Part Number: LMX2595

In our design, the reference clock comes in at a very low power level as a 50Ohm signal. As the clock-input of the LMX is of the CMOS-variety, the goal is to use a high impedance signal (not 50Ohm terminated, but higher) just requiring the use of an amplifier with a high voltage-amplification but not waste space/resources with a high current amplification aswell, since the power would only be wasted in the termination and the amplifier would be located less than 10mm from the LMX, guaranteeing signal integrity.

I was wondering what the actual impedance of the input was and wether there was a maximum recommended impedance to be used or if there were other suggestions on how to handle low reference-clock-power-levels. The current temporary solution is to use a 30dB amplifier to boost the 50Ohm terminated signal to 0dBm 50Ohm terminated on the LMX, but the amplifier is huge and wastes a lot of power.

  • Hello Leon,

    If you expect that the high voltage amplification without the high current amplification has sufficient drive to send an appropriately high slew rate signal with minimal error due to reflections, there shouldn't be much trouble providing a non-50Ω input over such a short distance. The pin impedance is 10s of kΩ range if I recall correctly, but we don't specify this as a parameter so the values have some spread across PVT. The input structure looks like an AC-coupled BJT input, so whatever amplifier is used should be able to drive that (relatively light) load.
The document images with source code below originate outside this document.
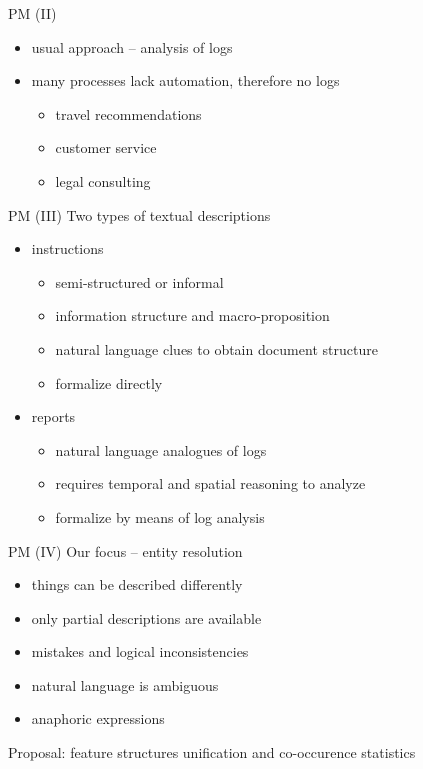 \documentclass{beamer}
\begin{document}
\begin{frame}{PM (II)}
\begin{itemize}
    \item usual approach -- analysis of logs
    \item many processes lack automation, therefore no logs
        \begin{itemize}
            \item travel recommendations
            \item customer service
            \item legal consulting
        \end{itemize}
\end{itemize}
\end{frame}

\begin{frame}{PM (III)}
Two types of textual descriptions\\
\bigskip
\begin{itemize}
    \item instructions
        \begin{itemize}
            \item semi-structured or informal
            \item information structure and macro-proposition
            \item natural language clues to obtain document structure
            \item formalize directly
        \end{itemize}
    \item reports
        \begin{itemize}
            \item natural language analogues of logs
            \item requires temporal and spatial reasoning to analyze
            \item formalize by means of log analysis
        \end{itemize}
\end{itemize}
\end{frame}

\begin{frame}{PM (IV)}
Our focus -- entity resolution\\
\bigskip
\begin{itemize}
    \item things can be described differently
    \item only partial descriptions are available
    \item mistakes and logical inconsistencies
    \item natural language is ambiguous
    \item anaphoric expressions
\end{itemize}
\bigskip
Proposal: feature structures unification and co-occurence statistics
\end{frame}
\end{document}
    The key constraint is getting the minimum input voltage, a high enough slew rate to not add noise to the reference, and not introducing additional noise due to the flicker noise of the input amplifier. You may find that getting sufficiently low flicker noise from the amplifier ends up necessarily pushing you toward higher-current and higher-power amplifiers anyway - I can't say I've ever tried what you're suggesting, so maybe there's some spectacularly clean amplifier that can handle 30dB amplification on a >10MHz signal without requiring high current or 50Ω loading, but my gut feeling is that this is hard to achieve even with lots of power to throw at it.